Contention of the Assessee
Ld. AR of the assessee contented that the provision has been made by the assessee, as per the suggestion of the government auditor, vide their report dated 20.06.2008. The assessee is not aware of and while making the computation, the profit has not to be taken as per the audited profit & loss a/c. and therefore, a bona fide mistake has been committed by the assessee but that bona fide mistake does not envisage the penalty as there was proper disclosure about the particulars of the income as well as particulars of each of the provisions made by the assessee. There was no intention of the assessee to conceal the particulars of its income or furnishing inaccurate particulars of income. The AO has applied the provision of Explanation 4(a) to section 271(1)(c).

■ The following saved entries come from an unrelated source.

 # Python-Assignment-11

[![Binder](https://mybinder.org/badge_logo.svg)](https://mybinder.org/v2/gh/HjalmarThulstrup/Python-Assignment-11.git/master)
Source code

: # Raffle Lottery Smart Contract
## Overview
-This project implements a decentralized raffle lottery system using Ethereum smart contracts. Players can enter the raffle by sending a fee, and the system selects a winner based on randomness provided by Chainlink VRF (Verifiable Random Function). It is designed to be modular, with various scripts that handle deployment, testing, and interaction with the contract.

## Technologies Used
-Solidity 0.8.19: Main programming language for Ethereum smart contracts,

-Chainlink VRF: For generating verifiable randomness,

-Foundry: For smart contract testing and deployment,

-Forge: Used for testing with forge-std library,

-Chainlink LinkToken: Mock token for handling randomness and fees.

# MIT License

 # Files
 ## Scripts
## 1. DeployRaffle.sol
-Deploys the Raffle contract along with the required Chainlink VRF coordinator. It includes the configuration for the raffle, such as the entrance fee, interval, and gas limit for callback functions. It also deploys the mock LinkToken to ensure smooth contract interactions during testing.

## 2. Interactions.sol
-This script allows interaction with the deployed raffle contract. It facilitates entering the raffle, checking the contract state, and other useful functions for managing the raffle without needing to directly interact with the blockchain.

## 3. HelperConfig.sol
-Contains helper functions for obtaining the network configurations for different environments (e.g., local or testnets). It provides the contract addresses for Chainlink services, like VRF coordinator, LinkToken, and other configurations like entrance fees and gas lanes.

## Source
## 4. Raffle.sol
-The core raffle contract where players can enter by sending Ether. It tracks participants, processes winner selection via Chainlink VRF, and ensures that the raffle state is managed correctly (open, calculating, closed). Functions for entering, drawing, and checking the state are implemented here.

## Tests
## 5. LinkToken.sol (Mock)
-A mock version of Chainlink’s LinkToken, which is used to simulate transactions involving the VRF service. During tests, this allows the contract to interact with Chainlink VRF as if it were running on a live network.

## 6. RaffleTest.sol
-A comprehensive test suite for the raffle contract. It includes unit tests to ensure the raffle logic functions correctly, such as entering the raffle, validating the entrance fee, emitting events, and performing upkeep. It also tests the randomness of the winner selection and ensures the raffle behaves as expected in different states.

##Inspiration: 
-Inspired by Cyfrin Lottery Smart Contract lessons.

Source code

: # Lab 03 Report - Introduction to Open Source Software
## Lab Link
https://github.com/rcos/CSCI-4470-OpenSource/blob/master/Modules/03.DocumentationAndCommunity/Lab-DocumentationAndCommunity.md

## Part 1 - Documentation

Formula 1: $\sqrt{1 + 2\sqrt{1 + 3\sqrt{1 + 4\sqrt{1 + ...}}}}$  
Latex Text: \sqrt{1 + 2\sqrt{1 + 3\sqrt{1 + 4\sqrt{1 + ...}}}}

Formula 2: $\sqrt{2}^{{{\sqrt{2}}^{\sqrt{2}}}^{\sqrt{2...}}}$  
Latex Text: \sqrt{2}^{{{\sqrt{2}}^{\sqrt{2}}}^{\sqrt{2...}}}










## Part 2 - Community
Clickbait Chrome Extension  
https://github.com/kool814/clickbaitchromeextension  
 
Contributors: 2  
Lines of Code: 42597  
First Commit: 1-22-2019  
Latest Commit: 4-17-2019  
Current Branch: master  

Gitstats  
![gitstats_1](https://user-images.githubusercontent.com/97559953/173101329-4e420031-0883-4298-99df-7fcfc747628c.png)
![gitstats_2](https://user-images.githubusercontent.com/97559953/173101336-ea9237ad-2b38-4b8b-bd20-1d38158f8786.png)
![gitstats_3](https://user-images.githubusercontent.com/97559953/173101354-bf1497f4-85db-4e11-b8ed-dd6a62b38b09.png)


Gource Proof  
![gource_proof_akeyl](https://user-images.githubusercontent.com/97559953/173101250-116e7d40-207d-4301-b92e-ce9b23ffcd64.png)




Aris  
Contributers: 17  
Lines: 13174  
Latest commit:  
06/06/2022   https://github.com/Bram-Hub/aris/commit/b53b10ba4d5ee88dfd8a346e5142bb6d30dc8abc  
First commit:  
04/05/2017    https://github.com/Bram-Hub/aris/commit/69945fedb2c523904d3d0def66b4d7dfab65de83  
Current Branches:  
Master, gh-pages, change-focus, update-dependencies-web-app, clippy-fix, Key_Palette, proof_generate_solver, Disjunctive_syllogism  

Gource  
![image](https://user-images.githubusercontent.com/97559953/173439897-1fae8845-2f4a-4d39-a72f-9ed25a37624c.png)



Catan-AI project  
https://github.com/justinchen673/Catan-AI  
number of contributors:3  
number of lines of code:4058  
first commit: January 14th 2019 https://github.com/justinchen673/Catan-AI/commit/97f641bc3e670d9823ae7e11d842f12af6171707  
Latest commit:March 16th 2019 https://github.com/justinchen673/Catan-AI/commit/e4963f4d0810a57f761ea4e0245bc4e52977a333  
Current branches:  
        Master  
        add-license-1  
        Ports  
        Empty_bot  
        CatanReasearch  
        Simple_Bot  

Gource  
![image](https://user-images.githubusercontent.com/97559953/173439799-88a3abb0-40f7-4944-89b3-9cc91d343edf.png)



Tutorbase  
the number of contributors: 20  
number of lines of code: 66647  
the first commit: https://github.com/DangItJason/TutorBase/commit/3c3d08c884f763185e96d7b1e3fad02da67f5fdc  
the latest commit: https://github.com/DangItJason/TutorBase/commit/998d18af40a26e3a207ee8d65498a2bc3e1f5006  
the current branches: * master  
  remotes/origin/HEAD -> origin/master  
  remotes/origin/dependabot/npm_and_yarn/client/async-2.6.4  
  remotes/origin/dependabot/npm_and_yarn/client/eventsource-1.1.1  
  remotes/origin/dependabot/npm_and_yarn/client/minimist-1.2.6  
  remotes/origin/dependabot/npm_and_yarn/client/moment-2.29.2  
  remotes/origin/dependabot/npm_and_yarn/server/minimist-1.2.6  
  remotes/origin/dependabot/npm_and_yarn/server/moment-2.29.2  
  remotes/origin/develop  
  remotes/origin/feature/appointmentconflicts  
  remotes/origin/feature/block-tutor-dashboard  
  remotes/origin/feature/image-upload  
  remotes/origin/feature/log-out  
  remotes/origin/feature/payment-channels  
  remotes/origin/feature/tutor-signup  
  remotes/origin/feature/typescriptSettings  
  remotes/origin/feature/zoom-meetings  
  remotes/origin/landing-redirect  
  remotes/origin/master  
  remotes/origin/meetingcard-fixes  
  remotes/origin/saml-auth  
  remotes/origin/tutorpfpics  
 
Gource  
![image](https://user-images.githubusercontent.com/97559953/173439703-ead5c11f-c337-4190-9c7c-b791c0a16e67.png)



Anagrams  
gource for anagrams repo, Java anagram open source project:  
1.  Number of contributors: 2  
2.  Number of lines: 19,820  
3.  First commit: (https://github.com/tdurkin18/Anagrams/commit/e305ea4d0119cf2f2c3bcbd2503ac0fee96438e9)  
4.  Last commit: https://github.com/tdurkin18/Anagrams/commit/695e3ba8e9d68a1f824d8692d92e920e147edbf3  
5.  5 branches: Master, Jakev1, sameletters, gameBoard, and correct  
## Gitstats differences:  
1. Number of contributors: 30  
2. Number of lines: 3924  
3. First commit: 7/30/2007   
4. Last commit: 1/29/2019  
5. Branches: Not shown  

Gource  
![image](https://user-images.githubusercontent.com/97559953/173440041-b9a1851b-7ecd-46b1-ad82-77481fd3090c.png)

This explanation is applicable when the amount of the income has the effect of reducing the loss declared in the return or converting the loss into income. In the case of the assessee, neither net loss declared in the return was reduced nor the loss has been converted into the income.
Contention of Revenue
The ld. DR, on the other hand, relied on the order of the tax authorities below.
Held by Tribunal
It was held by the Tribunal that this is an undisputed fact that the provisions, which have been disallowed by the AO, are not deductible, while computing the total income, as per the provisions of Income-Tax Act. These provisions might have been made on the suggestion of government auditors but will not become an allowable expenditure under the Income-Tax Act. If those provisions were allowable, the assessee would have come in appeal before the appellate authorities. Claiming those provisions as deduction under the Income Tax Act, it shall prove that the assessee has concealed the particulars of income or furnished the inaccurate particulars of income. The assessee in this case has claimed the deduction of the provisions, which, he was fully aware of, that the provisions are not deductible under the law. It is not the plea of the assessee that the assessee has committed a bona fide mistake by claiming the said deduction. Thus, in our opinion, the assessee has complied with the basic condition that the assessee has concealed the particulars of income or furnished the inaccurate particulars of income.
Now, the question arises how the penalty should be computed. In the instant case, A.O. has levied the penalty by applying Explanation 4(a). The amount of tax sought to be evaded has been defined under Explanation 4(a) “In any case where the amount of income in respect of which particulars have been concealed or inaccurate particulars have been furnished has the effect of reducing the loss declared in the return or converting that loss into income, means the tax that would have been chargeable on the income in respect of which particulars have been concealed or inaccurate particulars have been furnished had such income been the total income;”
In this case, the assessee has returned the income at Rs.1,32,45,460/- and the income has been assessed at Rs.1,32,45,460/-, even though there has been addition made by the AO in respect of provision for sundry debtors and provision for suspense, for which the penalty has been sustained by the CIT(A) but the addition so made does not affect either reducing the loss declared in the return or converting the loss declared in the return into income. The assessee has not declared loss in the return. Therefore, in our opinion, explanation 4(a) on the basis of which, the penalty has been imposed and confirmed by the CIT(A), will not apply. The clause (b) and (c) of explanation 4, even though defines the amount of tax sought to be evaded but they are also not applicable in the case of the assessee, as tax on the total income assessed remains the same. In our opinion, explanation 4(a) is not applicable as the addition made does not affect the loss declared in the return or converts the loss into income. As a result order of the CIT(A) was quashed and the penalty imposed by the AO under section 271(1)(c) was deleted. The appeal filed by the assessee allowed.